The city of Cuzco is situated at an elevation of 11,062 ft. above the sea level. In its vicinity the most important remains of Inca civilization have been found. The city itself was most interesting. Its handsome Spanish cathedral had a façade of beautifully designed columns and a fine central doorway. The great bell in one of the towers contained a large quantity of gold in the bronze, giving wonderful resonance to its vibrating notes. A solid silver altar of great height was to be admired in the interior of the cathedral, while the chancel was of marvellously carved wood. So was a supplementary altar which had been stored away behind the silver one.

The principal square of Cuzco had recently been paved with cement, on which none of the natives could be induced to walk, as they were afraid of slipping, accustomed as they were to the roughest cobble-stone paving of their streets. Only the gentry of the city could be seen treading with great care on the polished pavement, and were looked upon with much admiration by the lower natives, who stared aghast from the porticoes around the square. In the centre of the square was a cheap terra-cotta statue of the Indian hero Atahualpa surmounting a fountain painted of a ghastly green. The gardens were nicely laid out with pretty lawns. Another beautiful church rose in the plaza, the doorway of which was also handsome, but not comparable in beauty with that of the cathedral. The stone carvings of its façade were nevertheless remarkable. There were arcades on three sides of the plaza, the houses being generally only one storey high above them. The buildings were painted light blue, pink, green, or bright yellow, the columns of beautifully cut stone being also covered with hideous paint to match.

Thanks to the kindness of the President of the Republic, Mr. B. B. Legujia, a telegram had been sent asking the Prefect of Cuzco to give me every possible assistance in visiting the Inca ruins in the neighbourhood. The Prefect, Mr. J. J. V. Cuñer, kindly placed at my disposal three excellent horses and an orderly.

It is seldom one can visit a place where the people have more primitive habits than in the city of Cuzco. The streets, so wonderfully picturesque, were not fit to walk upon. The people threw into them all that can be thrown out of the houses, which possess no sanitary arrangements of any kind. Much of the pleasure of looking at the magnificent Inca walls—constructed of great blocks of stone so well fitted that no cement was necessary to hold them together—was really lost through being absolutely stifled by the suffocating odour which was everywhere prevalent in Cuzco.

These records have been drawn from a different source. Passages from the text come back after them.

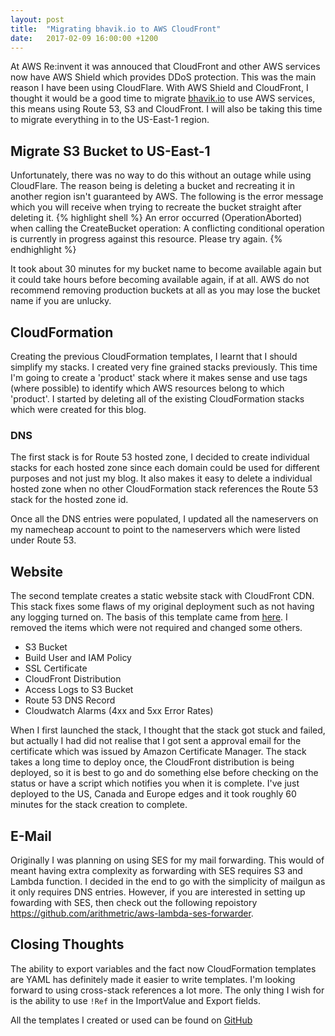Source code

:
 ```yaml
---
layout: post
title:  "Migrating bhavik.io to AWS CloudFront"
date:   2017-02-09 16:00:00 +1200
---
```

At AWS Re:invent it was annouced that CloudFront and other AWS services now have AWS Shield which provides DDoS protection. This was the main reason I have been using CloudFlare. With AWS Shield and CloudFront, I thought it would be a good time to migrate [bhavik.io](https://bhavik.io) to use AWS services, this means using Route 53, S3 and CloudFront. I will also be taking this time to migrate everything in to the US-East-1 region.

## Migrate S3 Bucket to US-East-1
Unfortunately, there was no way to do this without an outage while using CloudFlare. The reason being is deleting a bucket and recreating it in another region isn't guaranteed by AWS. The following is the error message which you will receive when trying to recreate the bucket straight after deleting it.
{% highlight shell %}
An error occurred (OperationAborted) when calling the CreateBucket operation: A conflicting conditional operation is currently in progress against this resource. Please try again.
{% endhighlight %}

It took about 30 minutes for my bucket name to become available again but it could take hours before becoming available again, if at all. AWS do not recommend removing production buckets at all as you may lose the bucket name if you are unlucky.

## CloudFormation
Creating the previous CloudFormation templates, I learnt that I should simplify my stacks. I created very fine grained stacks previously. This time I'm going to create a 'product' stack where it makes sense and use tags (where possible) to identify which AWS resources belong to which 'product'. I started by deleting all of the existing CloudFormation stacks which were created for this blog.

### DNS
The first stack is for Route 53 hosted zone, I decided to create individual stacks for each hosted zone since each domain could be used for different purposes and not just my blog. It also makes it easy to delete a individual hosted zone when no other CloudFormation stack references the Route 53 stack for the hosted zone id.

Once all the DNS entries were populated, I updated all the nameservers on my namecheap account to point to the nameservers which were listed under Route 53.

## Website
The second template creates a static website stack with CloudFront CDN. This stack fixes some flaws of my original deployment such as not having any logging turned on. The basis of this template came from [here](https://alestic.com/2016/10/aws-git-backed-static-website/). I removed the items which were not required and changed some others.
 - S3 Bucket
 - Build User and IAM Policy
 - SSL Certificate
 - CloudFront Distribution
 - Access Logs to S3 Bucket
 - Route 53 DNS Record
 - Cloudwatch Alarms (4xx and 5xx Error Rates)

When I first launched the stack, I thought that the stack got stuck and failed, but actually I had did not realise that I got sent a approval email for the certificate which was issued by Amazon Certificate Manager. The stack takes a long time to deploy once, the CloudFront distribution is being deployed, so it is best to go and do something else before checking on the status or have a script which notifies you when it is complete. I've just deployed to the US, Canada and Europe edges and it took roughly 60 minutes for the stack creation to complete.

## E-Mail
Originally I was planning on using SES for my mail forwarding. This would of meant having extra complexity as forwarding with SES requires S3 and Lambda function. I decided in the end to go with the simplicity of mailgun as it only requires DNS entries. However, if you are interested in setting up fowarding with SES, then check out the following repoistory https://github.com/arithmetric/aws-lambda-ses-forwarder.

## Closing Thoughts
The ability to export variables and the fact now CloudFormation templates are YAML has definitely made it easier to write templates. I'm looking forward to using cross-stack references a lot more. The only thing I wish for is the ability to use `!Ref` in the ImportValue and Export fields.

All the templates I created or used can be found on [GitHub](https://github.com/bhavikkumar/cloudformation-templates)

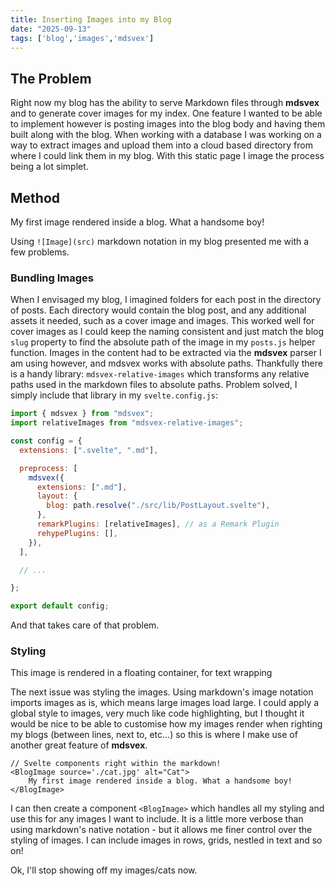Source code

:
 ```yaml
---
title: Inserting Images into my Blog
date: "2025-09-13"
tags: ['blog','images','mdsvex']
---
```

<script>

import BlogImage from '$lib/BlogImage.svelte'
import FloatImage from '$lib/FloatImage.svelte'
</script>

## The Problem
Right now my blog has the ability to serve Markdown files through **mdsvex** and to generate cover images for my index. One feature I wanted to be able to implement however is posting images into the blog body and having them built along with the blog. When working with a database I was working on a way to extract images and upload them into a cloud based directory from where I could link them in my blog. With this static page I image the process being a lot simplet.

## Method

<BlogImage source='./cat.jpg' alt="Cat">
My first image rendered inside a blog. What a handsome boy!
</BlogImage>

Using `![Image](src)` markdown notation in my blog presented me with a few problems.

### Bundling Images

When I envisaged my blog, I imagined folders for each post in the directory of posts. Each directory would contain the blog post, and any additional assets it needed, such as a cover image and images. This worked well for cover images as I could keep the naming consistent and just match the blog `slug` property to find the absolute path of the image in my `posts.js` helper function. Images in the content had to be extracted via the **mdsvex** parser I am using however, and mdsvex works with absolute paths. 
Thankfully there is a handy library: `mdsvex-relative-images` which transforms any relative paths used in the markdown files to absolute paths. Problem solved, I simply include that library in my `svelte.config.js`:

```js
import { mdsvex } from "mdsvex";
import relativeImages from "mdsvex-relative-images";

const config = {
  extensions: [".svelte", ".md"],

  preprocess: [
    mdsvex({
      extensions: [".md"],
      layout: {
        blog: path.resolve("./src/lib/PostLayout.svelte"),
      },
      remarkPlugins: [relativeImages], // as a Remark Plugin
      rehypePlugins: [],
    }),
  ],

  // ...

};

export default config;
```

And that takes care of that problem.

### Styling 

<FloatImage source='./cat2.jpg' alt="Cat">
This image is rendered in a floating container, for text wrapping
</FloatImage>

The next issue was styling the images. Using markdown's image notation imports images as is, which means large images load large. I could apply a global style to images, very much like code highlighting, but I thought it would be nice to be able to customise how my images render when righting my blogs (between lines, next to, etc...) so this is where I make use of another great feature of **mdsvex**.

```svelte
// Svelte components right within the markdown!
<BlogImage source='./cat.jpg' alt="Cat">
    My first image rendered inside a blog. What a handsome boy!
</BlogImage>
``` 


I can then create a component `<BlogImage>` which handles all my styling and use this for any images I want to include. It is a little more verbose than using markdown's native notation - but it allows me finer control over the styling of images. I can include images in rows, grids, nestled in text and so on!

<BlogImage source='./cat3.jpg' alt="Cat">
Ok, I'll stop showing off my images/cats now.
</BlogImage>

The photographs that are reproduced in the illustrations of this book will give an idea of the grandeur of the Inca works better than any description. As I intend to produce at a later date a special work on that country, I am unable here to go fully into the history of the marvellous civilization of that race.

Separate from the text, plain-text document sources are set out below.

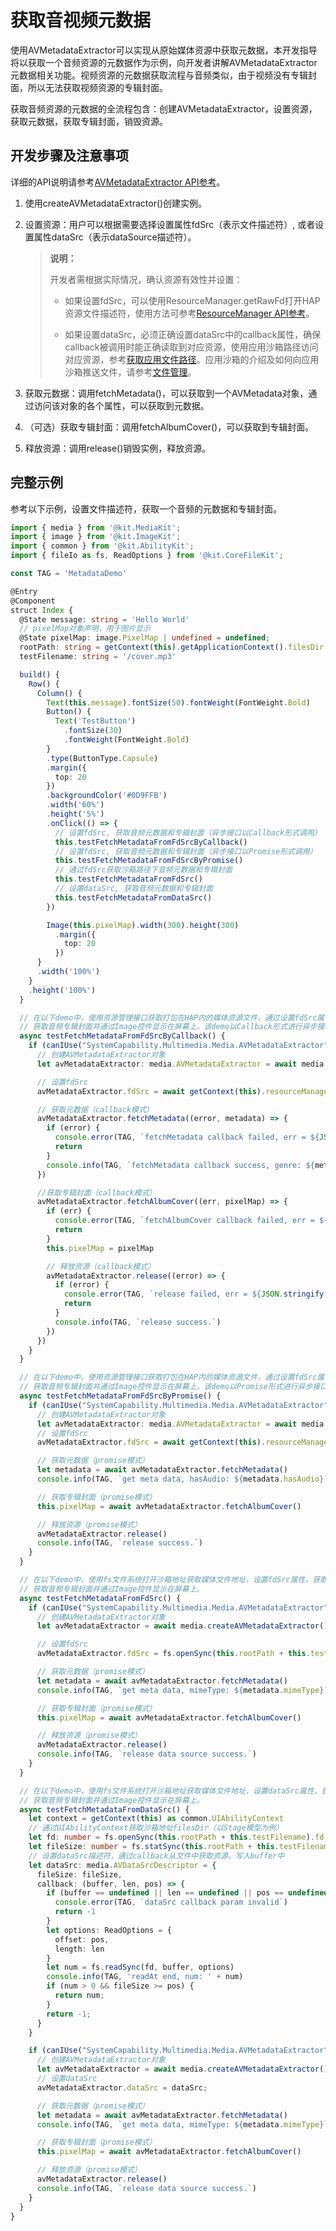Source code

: # 获取音视频元数据

使用AVMetadataExtractor可以实现从原始媒体资源中获取元数据，本开发指导将以获取一个音频资源的元数据作为示例，向开发者讲解AVMetadataExtractor元数据相关功能。视频资源的元数据获取流程与音频类似，由于视频没有专辑封面，所以无法获取视频资源的专辑封面。

获取音频资源的元数据的全流程包含：创建AVMetadataExtractor，设置资源，获取元数据，获取专辑封面，销毁资源。

## 开发步骤及注意事项

详细的API说明请参考[AVMetadataExtractor API参考](../../reference/apis-media-kit/js-apis-media.md#avmetadataextractor11)。

1. 使用createAVMetadataExtractor()创建实例。

2. 设置资源：用户可以根据需要选择设置属性fdSrc（表示文件描述符）, 或者设置属性dataSrc（表示dataSource描述符）。
   > **说明：**
   >
   > 开发者需根据实际情况，确认资源有效性并设置：
   >
   > - 如果设置fdSrc，可以使用ResourceManager.getRawFd打开HAP资源文件描述符，使用方法可参考[ResourceManager API参考](../../reference/apis-localization-kit/js-apis-resource-manager.md#getrawfd9)。
   >
   > - 如果设置dataSrc，必须正确设置dataSrc中的callback属性，确保callback被调用时能正确读取到对应资源，使用应用沙箱路径访问对应资源，参考[获取应用文件路径](../../application-models/application-context-stage.md#获取应用文件路径)。应用沙箱的介绍及如何向应用沙箱推送文件，请参考[文件管理](../../file-management/app-sandbox-directory.md)。

3. 获取元数据：调用fetchMetadata()，可以获取到一个AVMetadata对象，通过访问该对象的各个属性，可以获取到元数据。

4. （可选）获取专辑封面：调用fetchAlbumCover()，可以获取到专辑封面。

5. 释放资源：调用release()销毁实例，释放资源。

## 完整示例

参考以下示例，设置文件描述符，获取一个音频的元数据和专辑封面。

```ts
import { media } from '@kit.MediaKit';
import { image } from '@kit.ImageKit';
import { common } from '@kit.AbilityKit';
import { fileIo as fs, ReadOptions } from '@kit.CoreFileKit';

const TAG = 'MetadataDemo'

@Entry
@Component
struct Index {
  @State message: string = 'Hello World'
  // pixelMap对象声明，用于图片显示
  @State pixelMap: image.PixelMap | undefined = undefined;
  rootPath: string = getContext(this).getApplicationContext().filesDir
  testFilename: string = '/cover.mp3'

  build() {
    Row() {
      Column() {
        Text(this.message).fontSize(50).fontWeight(FontWeight.Bold)
        Button() {
          Text('TestButton')
            .fontSize(30)
            .fontWeight(FontWeight.Bold)
        }
        .type(ButtonType.Capsule)
        .margin({
          top: 20
        })
        .backgroundColor('#0D9FFB')
        .width('60%')
        .height('5%')
        .onClick(() => {
          // 设置fdSrc, 获取音频元数据和专辑封面（异步接口以Callback形式调用）
          this.testFetchMetadataFromFdSrcByCallback()
          // 设置fdSrc, 获取音频元数据和专辑封面（异步接口以Promise形式调用）
          this.testFetchMetadataFromFdSrcByPromise()
          // 通过fdSrc获取沙箱路径下音频元数据和专辑封面
          this.testFetchMetadataFromFdSrc()
          // 设置dataSrc, 获取音频元数据和专辑封面
          this.testFetchMetadataFromDataSrc()
        })

        Image(this.pixelMap).width(300).height(300)
          .margin({
            top: 20
          })
      }
      .width('100%')
    }
    .height('100%')
  }

  // 在以下demo中，使用资源管理接口获取打包在HAP内的媒体资源文件，通过设置fdSrc属性，获取音频元数据并打印，
  // 获取音频专辑封面并通过Image控件显示在屏幕上。该demo以Callback形式进行异步接口调用
  async testFetchMetadataFromFdSrcByCallback() {
    if (canIUse("SystemCapability.Multimedia.Media.AVMetadataExtractor")) {
      // 创建AVMetadataExtractor对象
      let avMetadataExtractor: media.AVMetadataExtractor = await media.createAVMetadataExtractor()

      // 设置fdSrc
      avMetadataExtractor.fdSrc = await getContext(this).resourceManager.getRawFd('cover.mp3');

      // 获取元数据（callback模式）
      avMetadataExtractor.fetchMetadata((error, metadata) => {
        if (error) {
          console.error(TAG, `fetchMetadata callback failed, err = ${JSON.stringify(error)}`)
          return
        }
        console.info(TAG, `fetchMetadata callback success, genre: ${metadata.genre}`)
      })

      //获取专辑封面（callback模式）
      avMetadataExtractor.fetchAlbumCover((err, pixelMap) => {
        if (err) {
          console.error(TAG, `fetchAlbumCover callback failed, err = ${JSON.stringify(err)}`)
          return
        }
        this.pixelMap = pixelMap

        // 释放资源（callback模式）
        avMetadataExtractor.release((error) => {
          if (error) {
            console.error(TAG, `release failed, err = ${JSON.stringify(error)}`)
            return
          }
          console.info(TAG, `release success.`)
        })
      })
    }
  }

  // 在以下demo中，使用资源管理接口获取打包在HAP内的媒体资源文件，通过设置fdSrc属性，获取音频元数据并打印，
  // 获取音频专辑封面并通过Image控件显示在屏幕上。该demo以Promise形式进行异步接口调用
  async testFetchMetadataFromFdSrcByPromise() {
    if (canIUse("SystemCapability.Multimedia.Media.AVMetadataExtractor")) {
      // 创建AVMetadataExtractor对象
      let avMetadataExtractor: media.AVMetadataExtractor = await media.createAVMetadataExtractor()
      // 设置fdSrc
      avMetadataExtractor.fdSrc = await getContext(this).resourceManager.getRawFd('cover.mp3');

      // 获取元数据（promise模式）
      let metadata = await avMetadataExtractor.fetchMetadata()
      console.info(TAG, `get meta data, hasAudio: ${metadata.hasAudio}`)

      // 获取专辑封面（promise模式）
      this.pixelMap = await avMetadataExtractor.fetchAlbumCover()

      // 释放资源（promise模式）
      avMetadataExtractor.release()
      console.info(TAG, `release success.`)
    }
  }

  // 在以下demo中，使用fs文件系统打开沙箱地址获取媒体文件地址，设置fdSrc属性，获取音频元数据并打印，
  // 获取音频专辑封面并通过Image控件显示在屏幕上。
  async testFetchMetadataFromFdSrc() {
    if (canIUse("SystemCapability.Multimedia.Media.AVMetadataExtractor")) {
      // 创建AVMetadataExtractor对象
      let avMetadataExtractor = await media.createAVMetadataExtractor()

      // 设置fdSrc
      avMetadataExtractor.fdSrc = fs.openSync(this.rootPath + this.testFilename);

      // 获取元数据（promise模式）
      let metadata = await avMetadataExtractor.fetchMetadata()
      console.info(TAG, `get meta data, mimeType: ${metadata.mimeType}`)

      // 获取专辑封面（promise模式）
      this.pixelMap = await avMetadataExtractor.fetchAlbumCover()

      // 释放资源（promise模式）
      avMetadataExtractor.release()
      console.info(TAG, `release data source success.`)
    }
  }

  // 在以下demo中，使用fs文件系统打开沙箱地址获取媒体文件地址，设置dataSrc属性，获取音频元数据并打印，
  // 获取音频专辑封面并通过Image控件显示在屏幕上。
  async testFetchMetadataFromDataSrc() {
    let context = getContext(this) as common.UIAbilityContext
    // 通过UIAbilityContext获取沙箱地址filesDir（以Stage模型为例）
    let fd: number = fs.openSync(this.rootPath + this.testFilename).fd;
    let fileSize: number = fs.statSync(this.rootPath + this.testFilename).size;
    // 设置dataSrc描述符，通过callback从文件中获取资源，写入buffer中
    let dataSrc: media.AVDataSrcDescriptor = {
      fileSize: fileSize,
      callback: (buffer, len, pos) => {
        if (buffer == undefined || len == undefined || pos == undefined) {
          console.error(TAG, `dataSrc callback param invalid`)
          return -1
        }
        let options: ReadOptions = {
          offset: pos,
          length: len
        }
        let num = fs.readSync(fd, buffer, options)
        console.info(TAG, 'readAt end, num: ' + num)
        if (num > 0 && fileSize >= pos) {
          return num;
        }
        return -1;
      }
    }

    if (canIUse("SystemCapability.Multimedia.Media.AVMetadataExtractor")) {
      // 创建AVMetadataExtractor对象
      let avMetadataExtractor = await media.createAVMetadataExtractor()
      // 设置dataSrc
      avMetadataExtractor.dataSrc = dataSrc;

      // 获取元数据（promise模式）
      let metadata = await avMetadataExtractor.fetchMetadata()
      console.info(TAG, `get meta data, mimeType: ${metadata.mimeType}`)

      // 获取专辑封面（promise模式）
      this.pixelMap = await avMetadataExtractor.fetchAlbumCover()

      // 释放资源（promise模式）
      avMetadataExtractor.release()
      console.info(TAG, `release data source success.`)
    }
  }
}
```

A photograph will be seen in one of the illustrations showing the immensity of the three-walled fortress of Sacsayhuaman. Another photograph will show with what accuracy the Incas could carve stone—which, mind you, in those days must have been much softer than it is now, and not unlike the sandstone that is used in England for building purposes.

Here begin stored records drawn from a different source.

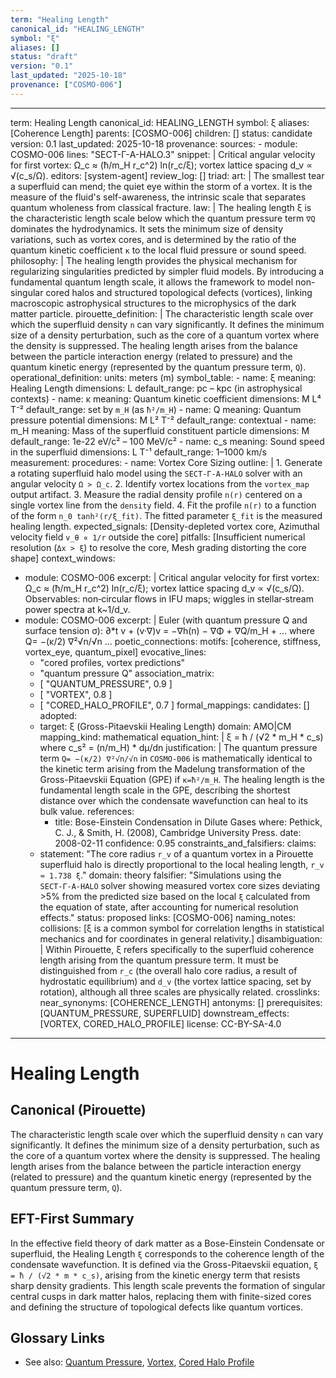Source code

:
 ```yaml
---
term: "Healing Length"
canonical_id: "HEALING_LENGTH"
symbol: "ξ"
aliases: []
status: "draft"
version: "0.1"
last_updated: "2025-10-18"
provenance: ["COSMO-006"]
---
```


---
term: Healing Length
canonical_id: HEALING_LENGTH
symbol: ξ
aliases: [Coherence Length]
parents: [COSMO-006]
children: []
status: candidate
version: 0.1
last_updated: 2025-10-18
provenance:
  sources:
    - module: COSMO-006
      lines: "SECT-Γ-A-HALO.3"
      snippet: |
        Critical angular velocity for first vortex: Ω_c ≈ (ħ/m_H r_c^2) ln(r_c/ξ); vortex lattice spacing d_v ∝ √(c_s/Ω).
  editors: [system-agent]
  review_log: []
triad:
  art: |
    The smallest tear a superfluid can mend; the quiet eye within the storm of a vortex. It is the measure of the fluid's self-awareness, the intrinsic scale that separates quantum wholeness from classical fracture.
  law: |
    The healing length ξ is the characteristic length scale below which the quantum pressure term `∇Q` dominates the hydrodynamics. It sets the minimum size of density variations, such as vortex cores, and is determined by the ratio of the quantum kinetic coefficient `κ` to the local fluid pressure or sound speed.
  philosophy: |
    The healing length provides the physical mechanism for regularizing singularities predicted by simpler fluid models. By introducing a fundamental quantum length scale, it allows the framework to model non-singular cored halos and structured topological defects (vortices), linking macroscopic astrophysical structures to the microphysics of the dark matter particle.
pirouette_definition: |
  The characteristic length scale over which the superfluid density `n` can vary significantly. It defines the minimum size of a density perturbation, such as the core of a quantum vortex where the density is suppressed. The healing length arises from the balance between the particle interaction energy (related to pressure) and the quantum kinetic energy (represented by the quantum pressure term, `Q`).
operational_definition:
  units: meters (m)
  symbol_table:
    - name: ξ
      meaning: Healing Length
      dimensions: L
      default_range: pc – kpc (in astrophysical contexts)
    - name: κ
      meaning: Quantum kinetic coefficient
      dimensions: M L⁴ T⁻²
      default_range: set by `m_H` (as `ħ²/m_H`)
    - name: Q
      meaning: Quantum pressure potential
      dimensions: M L² T⁻²
      default_range: contextual
    - name: m_H
      meaning: Mass of the superfluid constituent particle
      dimensions: M
      default_range: 1e-22 eV/c² – 100 MeV/c²
    - name: c_s
      meaning: Sound speed in the superfluid
      dimensions: L T⁻¹
      default_range: 1–1000 km/s
  measurement:
    procedures:
      - name: Vortex Core Sizing
        outline: |
          1. Generate a rotating superfluid halo model using the `SECT‑Γ‑A‑HALO` solver with an angular velocity `Ω > Ω_c`.
          2. Identify vortex locations from the `vortex_map` output artifact.
          3. Measure the radial density profile `n(r)` centered on a single vortex line from the `density` field.
          4. Fit the profile `n(r)` to a function of the form `n_0 tanh²(r/ξ_fit)`. The fitted parameter `ξ_fit` is the measured healing length.
        expected_signals: [Density-depleted vortex core, Azimuthal velocity field `v_θ ∝ 1/r` outside the core]
        pitfalls: [Insufficient numerical resolution (`Δx > ξ`) to resolve the core, Mesh grading distorting the core shape]
context_windows:
  - module: COSMO-006
    excerpt: |
      Critical angular velocity for first vortex: Ω_c ≈ (ħ/m_H r_c^2) ln(r_c/ξ); vortex lattice spacing d_v ∝ √(c_s/Ω). Observables: non‑circular flows in IFU maps; wiggles in stellar‑stream power spectra at k~1/d_v.
  - module: COSMO-006
    excerpt: |
      Euler (with quantum pressure Q and surface tension σ): ∂*t v + (v·∇)v = −∇h(n) − ∇Φ + ∇Q/m_H + ... where Q= −(κ/2) ∇²√n/√n ...
poetic_connections:
  motifs: [coherence, stiffness, vortex_eye, quantum_pixel]
  evocative_lines:
    - "cored profiles, vortex predictions"
    - "quantum pressure Q"
  association_matrix:
    - [ "QUANTUM_PRESSURE", 0.9 ]
    - [ "VORTEX", 0.8 ]
    - [ "CORED_HALO_PROFILE", 0.7 ]
formal_mappings:
  candidates: []
  adopted:
    - target: ξ (Gross-Pitaevskii Healing Length)
      domain: AMO|CM
      mapping_kind: mathematical
      equation_hint: |
        ξ = ħ / (√2 * m_H * c_s) where c_s² = (n/m_H) * dμ/dn
      justification: |
        The quantum pressure term `Q= −(κ/2) ∇²√n/√n` in `COSMO-006` is mathematically identical to the kinetic term arising from the Madelung transformation of the Gross-Pitaevskii Equation (GPE) if `κ=ħ²/m_H`. The healing length is the fundamental length scale in the GPE, describing the shortest distance over which the condensate wavefunction can heal to its bulk value.
      references:
        - title: Bose-Einstein Condensation in Dilute Gases
          where: Pethick, C. J., & Smith, H. (2008), Cambridge University Press.
          date: 2008-02-11
      confidence: 0.95
constraints_and_falsifiers:
  claims:
    - statement: "The core radius `r_v` of a quantum vortex in a Pirouette superfluid halo is directly proportional to the local healing length, `r_v ≈ 1.738 ξ`."
      domain: theory
      falsifier: "Simulations using the `SECT‑Γ‑A‑HALO` solver showing measured vortex core sizes deviating >5% from the predicted size based on the local `ξ` calculated from the equation of state, after accounting for numerical resolution effects."
      status: proposed
      links: [COSMO-006]
naming_notes:
  collisions: [ξ is a common symbol for correlation lengths in statistical mechanics and for coordinates in general relativity.]
  disambiguation: |
    Within Pirouette, ξ refers specifically to the superfluid coherence length arising from the quantum pressure term. It must be distinguished from `r_c` (the overall halo core radius, a result of hydrostatic equilibrium) and `d_v` (the vortex lattice spacing, set by rotation), although all three scales are physically related.
crosslinks:
  near_synonyms: [COHERENCE_LENGTH]
  antonyms: []
  prerequisites: [QUANTUM_PRESSURE, SUPERFLUID]
  downstream_effects: [VORTEX, CORED_HALO_PROFILE]
license: CC-BY-SA-4.0
---

# Healing Length

## Canonical (Pirouette)
The characteristic length scale over which the superfluid density `n` can vary significantly. It defines the minimum size of a density perturbation, such as the core of a quantum vortex where the density is suppressed. The healing length arises from the balance between the particle interaction energy (related to pressure) and the quantum kinetic energy (represented by the quantum pressure term, `Q`).

## EFT-First Summary
In the effective field theory of dark matter as a Bose-Einstein Condensate or superfluid, the Healing Length `ξ` corresponds to the coherence length of the condensate wavefunction. It is defined via the Gross-Pitaevskii equation, `ξ = ħ / (√2 * m * c_s)`, arising from the kinetic energy term that resists sharp density gradients. This length scale prevents the formation of singular central cusps in dark matter halos, replacing them with finite-sized cores and defining the structure of topological defects like quantum vortices.

## Glossary Links
- See also: [Quantum Pressure](link-to-quantum-pressure), [Vortex](link-to-vortex), [Cored Halo Profile](link-to-cored-halo-profile)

Many curious subterranean passages were to be found on the mountains near Cuzco, the entrances to which were among picturesque rocks. The Incas seemed to have a regular mania for carving steps and angular channels in rocks. Not far from the fortress could be found the place of recreation of the Incas—the Rodadeiro—over which the Incas tobogganed, perhaps sitting on hides. Thousands and thousands of people must have gone in for the sport, as the solid rock was deeply grooved by the friction of the persons who have slid on it.

The remains of ancient altars for the worship of the sun and an Inca throne, where the king of the Incas must have sat while battles were taking place, were indeed most interesting to examine.

More interesting than any other to me was the particular spot on the mountain side where a kind of throne existed carved out of a huge block of rock, and where a battle of the Incas against their enemies could be reconstructed. Mounds of ammunition, consisting of round stones as big as a lawn-tennis ball, had been accumulated above and near the throne. Just below that high spot I found scattered upon the mountain side quantities of ammunition which had evidently been thrown by the Incas at the attacking foes.